The answer must be every entry below, word for word, with the pictures left out.

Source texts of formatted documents
*-*-*

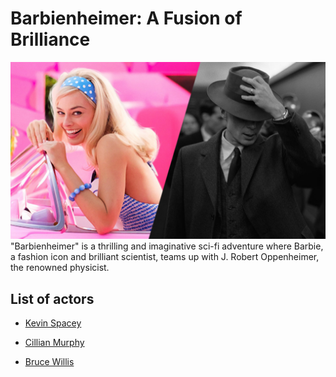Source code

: # Barbienheimer: A Fusion of Brilliance

![Barbienheimer](./../pictures/barbienheimer.jpg)"Barbienheimer" is a thrilling and imaginative sci-fi adventure where Barbie, a fashion icon and brilliant scientist, teams up with J. Robert Oppenheimer, the renowned physicist.

## List of actors

* [Kevin Spacey](/actors/Kevin_Spacey.md)
  
* [Cillian Murphy](/actors/Cillian_Murphy.md)
  
* [Bruce Willis](/actors/Bruce_Willis.md)
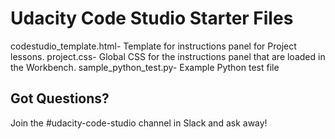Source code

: # Udacity Code Studio Starter Files

codestudio_template.html- Template for instructions panel for Project lessons. 
project.css- Global CSS for the instructions panel that are loaded in the Workbench. 
sample_python_test.py- Example Python test file

## Got Questions?

Join the #udacity-code-studio channel in Slack and ask away!

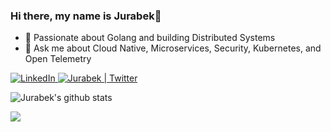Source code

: ### Hi there, my name is Jurabek👋

- 🌱 Passionate about Golang and building Distributed Systems
- 💬 Ask me about Cloud Native, Microservices, Security, Kubernetes, and Open Telemetry

<p>
   <a href="https://www.linkedin.com/in/jurabeka/">
     <img alt="LinkedIn" src="https://img.shields.io/badge/linkedin-%230077B5.svg?&style=for-the-badge&logo=linkedin&logoColor=white"/>
   </a>
  <a href="https://twitter.com/jurabek_az">
    <img alt="Jurabek | Twitter" src="https://img.shields.io/badge/twitter-00ACEE?style=for-the-badge&logo=twitter&logoColor=white" />
  </a>
</p>



![Jurabek's github stats](https://github-readme-stats.vercel.app/api?username=Jurabek&show_icons=true&count_private=true&hide_border=true)


![](https://komarev.com/ghpvc/?username=jurabek&color=green)
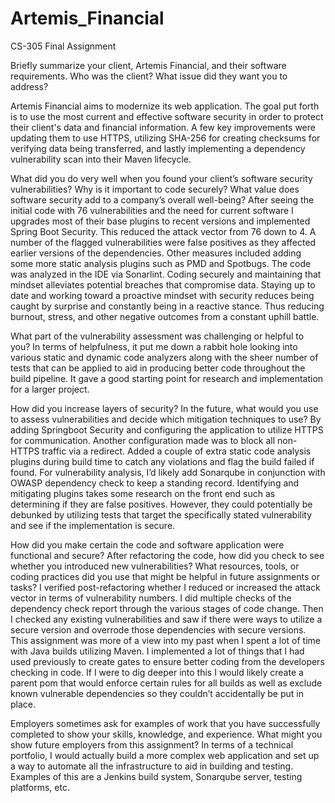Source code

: # Artemis_Financial
CS-305 Final Assignment

Briefly summarize your client, Artemis Financial, and their software requirements. Who was the client? What issue did they want you to address?

Artemis Financial aims to modernize its web application. The goal put forth is to use the most current and effective software security in order to protect their client's data and financial information. A few key improvements were updating them to use HTTPS, utilizing SHA-256 for creating checksums for verifying data being transferred, and lastly implementing a dependency vulnerability scan into their Maven lifecycle. 

What did you do very well when you found your client’s software security vulnerabilities? Why is it important to code securely? What value does software security add to a company’s overall well-being?
After seeing the initial code with 76 vulnerabilities and the need for current software I upgrades most of their base plugins to recent versions and implemented Spring Boot Security. This reduced the attack vector from 76 down to 4. A number of the flagged vulnerabilities were false positives as they affected earlier versions of the dependencies. Other measures included adding some more static analysis plugins such as PMD and Spotbugs. The code was analyzed in the IDE via Sonarlint. 
Coding securely and maintaining that mindset alleviates potential breaches that compromise data. Staying up to date and working toward a proactive mindset with security reduces being caught by surprise and constantly being in a reactive stance. Thus reducing burnout, stress, and other negative outcomes from a constant uphill battle. 


What part of the vulnerability assessment was challenging or helpful to you?
In terms of helpfulness, it put me down a rabbit hole looking into various static and dynamic code analyzers along with the sheer number of tests that can be applied to aid in producing better code throughout the build pipeline. It gave a good starting point for research and implementation for a larger project. 

How did you increase layers of security? In the future, what would you use to assess vulnerabilities and decide which mitigation techniques to use?
By adding Springboot Security and configuring the application to utilize HTTPS for communication. Another configuration made was to block all non-HTTPS traffic via a redirect. Added a couple of extra static code analysis plugins during build time to catch any violations and flag the build failed if found. 
For vulnerability analysis, I’d likely add Sonarqube in conjunction with OWASP dependency check to keep a standing record. Identifying and mitigating plugins takes some research on the front end such as determining if they are false positives.  However, they could potentially be debunked by utilizing tests that target the specifically stated vulnerability and see if the implementation is secure. 

How did you make certain the code and software application were functional and secure? After refactoring the code, how did you check to see whether you introduced new vulnerabilities?
What resources, tools, or coding practices did you use that might be helpful in future assignments or tasks?
I verified post-refactoring whether I reduced or increased the attack vector in terms of vulnerability numbers. I did multiple checks of the dependency check report through the various stages of code change. Then I checked any existing vulnerabilities and saw if there were ways to utilize a secure version and overrode those dependencies with secure versions. 
This assignment was more of a view into my past when I spent a lot of time with Java builds utilizing Maven. I implemented a lot of things that I had used previously to create gates to ensure better coding from the developers checking in code. If I were to dig deeper into this I would likely create a parent pom that would enforce certain rules for all builds as well as exclude known vulnerable dependencies so they couldn’t accidentally be put in place. 


Employers sometimes ask for examples of work that you have successfully completed to show your skills, knowledge, and experience. What might you show future employers from this assignment?
In terms of a technical portfolio, I would actually build a more complex web application and set up a way to automate all the infrastructure to aid in building and testing. Examples of this are a Jenkins build system, Sonarqube server, testing platforms, etc.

*-*-*

*ANSWER TO THIS PROBLEM:*
Source code

: # Barbienheimer: A Fusion of Brilliance

![Barbienheimer](./../pictures/barbienheimer.jpg)"Barbienheimer" is a thrilling and imaginative sci-fi adventure where Barbie, a fashion icon and brilliant scientist, teams up with J. Robert Oppenheimer, the renowned physicist.

## List of actors

* [Kevin Spacey](/actors/Kevin_Spacey.md)
  
* [Cillian Murphy](/actors/Cillian_Murphy.md)
  
* [Bruce Willis](/actors/Bruce_Willis.md)
Source code

: # Udacity Code Studio Starter Files

codestudio_template.html- Template for instructions panel for Project lessons. 
project.css- Global CSS for the instructions panel that are loaded in the Workbench. 
sample_python_test.py- Example Python test file

## Got Questions?

Join the #udacity-code-studio channel in Slack and ask away!

Source code

: ### Hi there, my name is Jurabek👋

- 🌱 Passionate about Golang and building Distributed Systems
- 💬 Ask me about Cloud Native, Microservices, Security, Kubernetes, and Open Telemetry

<p>
   <a href="https://www.linkedin.com/in/jurabeka/">
     <img alt="LinkedIn" src="https://img.shields.io/badge/linkedin-%230077B5.svg?&style=for-the-badge&logo=linkedin&logoColor=white"/>
   </a>
  <a href="https://twitter.com/jurabek_az">
    <img alt="Jurabek | Twitter" src="https://img.shields.io/badge/twitter-00ACEE?style=for-the-badge&logo=twitter&logoColor=white" />
  </a>
</p>



![Jurabek's github stats](https://github-readme-stats.vercel.app/api?username=Jurabek&show_icons=true&count_private=true&hide_border=true)


![](https://komarev.com/ghpvc/?username=jurabek&color=green)
Source code

: # Artemis_Financial
CS-305 Final Assignment

Briefly summarize your client, Artemis Financial, and their software requirements. Who was the client? What issue did they want you to address?

Artemis Financial aims to modernize its web application. The goal put forth is to use the most current and effective software security in order to protect their client's data and financial information. A few key improvements were updating them to use HTTPS, utilizing SHA-256 for creating checksums for verifying data being transferred, and lastly implementing a dependency vulnerability scan into their Maven lifecycle. 

What did you do very well when you found your client’s software security vulnerabilities? Why is it important to code securely? What value does software security add to a company’s overall well-being?
After seeing the initial code with 76 vulnerabilities and the need for current software I upgrades most of their base plugins to recent versions and implemented Spring Boot Security. This reduced the attack vector from 76 down to 4. A number of the flagged vulnerabilities were false positives as they affected earlier versions of the dependencies. Other measures included adding some more static analysis plugins such as PMD and Spotbugs. The code was analyzed in the IDE via Sonarlint. 
Coding securely and maintaining that mindset alleviates potential breaches that compromise data. Staying up to date and working toward a proactive mindset with security reduces being caught by surprise and constantly being in a reactive stance. Thus reducing burnout, stress, and other negative outcomes from a constant uphill battle. 


What part of the vulnerability assessment was challenging or helpful to you?
In terms of helpfulness, it put me down a rabbit hole looking into various static and dynamic code analyzers along with the sheer number of tests that can be applied to aid in producing better code throughout the build pipeline. It gave a good starting point for research and implementation for a larger project. 

How did you increase layers of security? In the future, what would you use to assess vulnerabilities and decide which mitigation techniques to use?
By adding Springboot Security and configuring the application to utilize HTTPS for communication. Another configuration made was to block all non-HTTPS traffic via a redirect. Added a couple of extra static code analysis plugins during build time to catch any violations and flag the build failed if found. 
For vulnerability analysis, I’d likely add Sonarqube in conjunction with OWASP dependency check to keep a standing record. Identifying and mitigating plugins takes some research on the front end such as determining if they are false positives.  However, they could potentially be debunked by utilizing tests that target the specifically stated vulnerability and see if the implementation is secure. 

How did you make certain the code and software application were functional and secure? After refactoring the code, how did you check to see whether you introduced new vulnerabilities?
What resources, tools, or coding practices did you use that might be helpful in future assignments or tasks?
I verified post-refactoring whether I reduced or increased the attack vector in terms of vulnerability numbers. I did multiple checks of the dependency check report through the various stages of code change. Then I checked any existing vulnerabilities and saw if there were ways to utilize a secure version and overrode those dependencies with secure versions. 
This assignment was more of a view into my past when I spent a lot of time with Java builds utilizing Maven. I implemented a lot of things that I had used previously to create gates to ensure better coding from the developers checking in code. If I were to dig deeper into this I would likely create a parent pom that would enforce certain rules for all builds as well as exclude known vulnerable dependencies so they couldn’t accidentally be put in place. 


Employers sometimes ask for examples of work that you have successfully completed to show your skills, knowledge, and experience. What might you show future employers from this assignment?
In terms of a technical portfolio, I would actually build a more complex web application and set up a way to automate all the infrastructure to aid in building and testing. Examples of this are a Jenkins build system, Sonarqube server, testing platforms, etc.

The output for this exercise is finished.